Problem to work on — Below are the records; copy each line in which "juillet" occurs.

Available records —
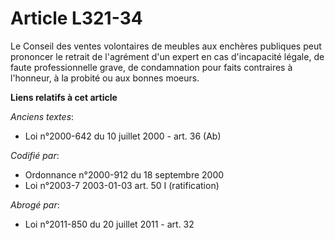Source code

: # Article L321-34

Le Conseil des ventes volontaires de meubles aux enchères publiques peut prononcer le retrait de l'agrément d'un expert en
cas d'incapacité légale, de faute professionnelle grave, de condamnation pour faits contraires à l'honneur, à la probité ou
aux bonnes moeurs.

**Liens relatifs à cet article**

_Anciens textes_:

  - Loi n°2000-642 du 10 juillet 2000 - art. 36 (Ab)

_Codifié par_:

  - Ordonnance n°2000-912 du 18 septembre 2000
  - Loi n°2003-7 2003-01-03 art. 50 I (ratification)

_Abrogé par_:

  - Loi n°2011-850 du 20 juillet 2011 - art. 32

Response box —
  - Loi n°2000-642 du 10 juillet 2000 - art. 36 (Ab)
  - Loi n°2011-850 du 20 juillet 2011 - art. 32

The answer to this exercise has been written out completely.